Mexican National Guards escort four Honduran women to an immigration checkpoint after detaining them near Ciudad Hidalgo on Jan. 22. (photo: Marco Ugarte/AP)
Mexican National Guards escort four Honduran women to an immigration checkpoint after detaining them near Ciudad Hidalgo on Jan. 22. (photo: Marco Ugarte/AP)


How Cruelty at the Mexican Border Became an American Export

By Josue De Luna Navarro, BuzzFeed

30 January 20


The southward expansion of US border enforcement has been happening for years. Now we're exporting Trump-era cruelty too.

n the early weeks of 2020, hundreds of Central American families once again woke up and started a long northward journey together. It’s a journey they’re forced to take to avoid persecution, economic instability, and the consequences of the climate crisis.
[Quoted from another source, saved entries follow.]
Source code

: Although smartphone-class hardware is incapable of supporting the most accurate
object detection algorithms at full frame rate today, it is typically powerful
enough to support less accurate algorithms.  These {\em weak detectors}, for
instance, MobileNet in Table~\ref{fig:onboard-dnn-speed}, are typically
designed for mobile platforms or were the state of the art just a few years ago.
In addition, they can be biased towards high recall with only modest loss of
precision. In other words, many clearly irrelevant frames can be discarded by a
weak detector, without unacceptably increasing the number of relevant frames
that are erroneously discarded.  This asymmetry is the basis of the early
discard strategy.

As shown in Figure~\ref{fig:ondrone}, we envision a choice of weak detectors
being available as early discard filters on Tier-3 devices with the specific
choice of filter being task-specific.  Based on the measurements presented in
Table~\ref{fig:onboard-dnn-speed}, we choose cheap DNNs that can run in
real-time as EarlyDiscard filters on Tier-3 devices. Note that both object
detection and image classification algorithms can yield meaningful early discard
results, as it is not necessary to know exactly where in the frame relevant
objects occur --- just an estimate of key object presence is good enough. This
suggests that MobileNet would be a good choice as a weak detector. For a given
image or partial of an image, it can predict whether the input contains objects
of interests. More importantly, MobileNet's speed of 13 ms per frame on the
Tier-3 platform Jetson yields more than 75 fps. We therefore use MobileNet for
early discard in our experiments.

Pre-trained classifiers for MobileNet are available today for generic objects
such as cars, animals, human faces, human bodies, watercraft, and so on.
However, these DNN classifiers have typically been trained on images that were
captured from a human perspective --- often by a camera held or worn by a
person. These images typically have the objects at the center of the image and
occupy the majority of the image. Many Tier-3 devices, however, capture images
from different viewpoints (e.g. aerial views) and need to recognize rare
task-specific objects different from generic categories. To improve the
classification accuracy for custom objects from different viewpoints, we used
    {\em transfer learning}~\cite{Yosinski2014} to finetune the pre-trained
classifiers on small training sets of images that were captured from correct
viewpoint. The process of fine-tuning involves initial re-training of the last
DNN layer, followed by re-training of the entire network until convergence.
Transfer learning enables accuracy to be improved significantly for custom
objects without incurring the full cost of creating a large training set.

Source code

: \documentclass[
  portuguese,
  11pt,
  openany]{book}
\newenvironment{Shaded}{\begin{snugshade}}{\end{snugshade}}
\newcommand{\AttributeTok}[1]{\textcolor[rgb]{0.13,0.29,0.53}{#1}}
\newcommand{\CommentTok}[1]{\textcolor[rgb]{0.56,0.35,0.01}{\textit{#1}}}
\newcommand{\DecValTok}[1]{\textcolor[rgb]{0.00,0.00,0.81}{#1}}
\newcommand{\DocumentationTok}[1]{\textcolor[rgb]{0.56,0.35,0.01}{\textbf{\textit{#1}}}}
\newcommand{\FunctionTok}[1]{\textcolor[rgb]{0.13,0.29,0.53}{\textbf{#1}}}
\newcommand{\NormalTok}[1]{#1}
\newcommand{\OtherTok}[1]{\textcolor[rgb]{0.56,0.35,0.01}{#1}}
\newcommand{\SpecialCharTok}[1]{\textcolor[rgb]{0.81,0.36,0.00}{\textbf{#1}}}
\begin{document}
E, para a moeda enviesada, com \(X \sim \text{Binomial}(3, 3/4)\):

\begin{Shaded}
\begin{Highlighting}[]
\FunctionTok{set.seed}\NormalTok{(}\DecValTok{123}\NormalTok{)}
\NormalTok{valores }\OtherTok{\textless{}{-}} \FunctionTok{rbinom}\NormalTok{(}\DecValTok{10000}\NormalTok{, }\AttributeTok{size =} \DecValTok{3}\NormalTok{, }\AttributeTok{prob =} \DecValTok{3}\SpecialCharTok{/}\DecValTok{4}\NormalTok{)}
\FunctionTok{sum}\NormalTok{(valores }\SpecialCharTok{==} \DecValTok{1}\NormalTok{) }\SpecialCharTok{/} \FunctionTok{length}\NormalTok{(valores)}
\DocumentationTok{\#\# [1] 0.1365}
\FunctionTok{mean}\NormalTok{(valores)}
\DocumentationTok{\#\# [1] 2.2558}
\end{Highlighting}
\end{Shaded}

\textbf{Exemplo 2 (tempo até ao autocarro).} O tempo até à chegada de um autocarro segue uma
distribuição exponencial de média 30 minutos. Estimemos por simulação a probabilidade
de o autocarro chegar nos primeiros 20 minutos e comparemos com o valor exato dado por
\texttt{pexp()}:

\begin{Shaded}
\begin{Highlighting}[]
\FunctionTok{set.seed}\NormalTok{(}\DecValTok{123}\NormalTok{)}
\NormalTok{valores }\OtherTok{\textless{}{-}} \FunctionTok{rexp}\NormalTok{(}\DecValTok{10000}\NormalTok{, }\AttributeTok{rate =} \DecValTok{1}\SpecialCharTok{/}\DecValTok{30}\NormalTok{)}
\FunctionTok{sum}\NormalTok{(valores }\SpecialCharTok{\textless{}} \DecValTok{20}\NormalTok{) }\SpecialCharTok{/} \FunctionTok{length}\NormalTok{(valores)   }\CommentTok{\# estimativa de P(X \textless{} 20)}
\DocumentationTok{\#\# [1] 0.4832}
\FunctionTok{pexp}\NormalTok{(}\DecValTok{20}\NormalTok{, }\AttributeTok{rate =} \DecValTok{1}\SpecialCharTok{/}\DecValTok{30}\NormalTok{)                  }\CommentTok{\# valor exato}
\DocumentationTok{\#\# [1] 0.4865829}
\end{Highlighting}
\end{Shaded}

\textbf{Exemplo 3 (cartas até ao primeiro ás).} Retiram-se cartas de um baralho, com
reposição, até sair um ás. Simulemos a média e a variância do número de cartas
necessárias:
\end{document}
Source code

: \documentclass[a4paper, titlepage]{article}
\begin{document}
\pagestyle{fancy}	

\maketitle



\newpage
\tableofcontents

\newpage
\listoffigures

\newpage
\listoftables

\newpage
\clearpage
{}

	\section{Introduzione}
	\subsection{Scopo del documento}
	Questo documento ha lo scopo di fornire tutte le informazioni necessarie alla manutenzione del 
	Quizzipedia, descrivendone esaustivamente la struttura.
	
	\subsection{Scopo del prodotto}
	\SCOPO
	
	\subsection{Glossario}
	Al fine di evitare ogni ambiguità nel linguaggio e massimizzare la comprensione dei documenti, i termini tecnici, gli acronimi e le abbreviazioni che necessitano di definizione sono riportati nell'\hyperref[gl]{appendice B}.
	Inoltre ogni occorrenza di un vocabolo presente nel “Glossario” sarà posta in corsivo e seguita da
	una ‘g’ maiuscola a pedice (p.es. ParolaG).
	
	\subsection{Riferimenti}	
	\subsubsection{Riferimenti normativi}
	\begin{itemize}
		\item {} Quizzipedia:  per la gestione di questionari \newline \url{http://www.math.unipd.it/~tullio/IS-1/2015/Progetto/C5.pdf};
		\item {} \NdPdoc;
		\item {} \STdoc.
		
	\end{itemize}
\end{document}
Though the Trump administration has made it all but impossible for Central Americans to get asylum in the US, a new caravan of immigrants has set out from Honduras on foot in hopes of reaching the United States to seek asylum. They are already facing the cruelty of US border enforcement thousands of miles before reaching the US border itself.

Honduran security forces have thrown tear gas at the caravan and Guatemalan authorities have turned away immigrants at the border, the AP reports, while Mexico has declared flatly they won’t allow any immigrant to get to the United States.

Through a combination of threats and tariffs, the US is cajoling countries on the caravan route to turn back these desperate asylum-seekers on its behalf. Homeland Security personnel aren’t confined to their own homeland anymore, either — according to the AP, embedded Immigration and Customs Enforcement agents are “providing advisory and capacity building support” at the Guatemala–Honduras border as well.

The Trump administration has been uniquely cruel to these refugees, from its notorious family separation practices to its “Remain in Mexico” policy that forces asylum-seekers to remain in immigrant camps in Mexico. Trump himself has even called on authorities to illegally shoot immigrants.

But the southward expansion of border enforcement is a project that the US Customs Border and Protection has been working on for more than 15 years. All the way back in 2004, CBP commissioner Robert Bonner declared: “American borders are the last line of defense, not the first line.”

Honduran asylum-seekers now know that firsthand.

The CBP’s 2020 strategic plan advocates a “multi-layered comprehensive approach” to border control. It envisions the CBP working with international partners “to develop a seamless network of integrated law enforcement capabilities spanning the border environment.”

Or, as a mission statement earlier in the document declares directly: “We safeguard the American homeland at and beyond our borders.”

In his book Empire of Borders, author Todd Miller quotes former US soldier James Campbell, who said the goal of this approach is to ensure that “all borders face south” — and that immigrants never reach the US–Mexico border in the first place.

Accordingly, the Trump administration has frozen aid and deployed tariffs to force impoverished Central American countries and Mexico to enforce this most expansive vision of the US border.

The bullying worked. Last June, after Trump threatened higher tariffs on Mexico, the country dispatched 15,000 soldiers to its southern border with the goal of turning back asylum-seekers headed north. By all accounts, they’re doing so aggressively.

In August, the Trump administration deployed 65 CBP and 24 ICE agents to Guatemala City to assist in border control. There, as U.S. News and World Report reported this month, ICE agents have been assisting Guatemalan law enforcement in the arrest of immigrants in the caravans.

Immigrants themselves are aware of these risks. But whatever the cruel measures deployed against them, most say the risk is worth escaping the conditions they’re fleeing. “We aren’t living here, we’re just surviving,” Honduran asylum-seeker Elmer Garcia, 26, told the Associated Press. “So it doesn’t make much difference if you die there, or die here.”

In times like these, it’s easy to feel disempowered by the magnitude of the issue. But there is a simple way for us to protect immigrants risking their lives seeking refuge: We must push Congress to defund the border industrial complex.

All the anti-immigrant operations carried out by ICE and CBP are funded by our own taxpayer dollars. And every last one of those dollars is appropriated by Congress. So, tell your member to commit to cutting all money for ICE and CBP.

Seeking asylum is a legal right, and the freedom of movement is a human right. Let’s defund hate and uphold our collective right to freedom.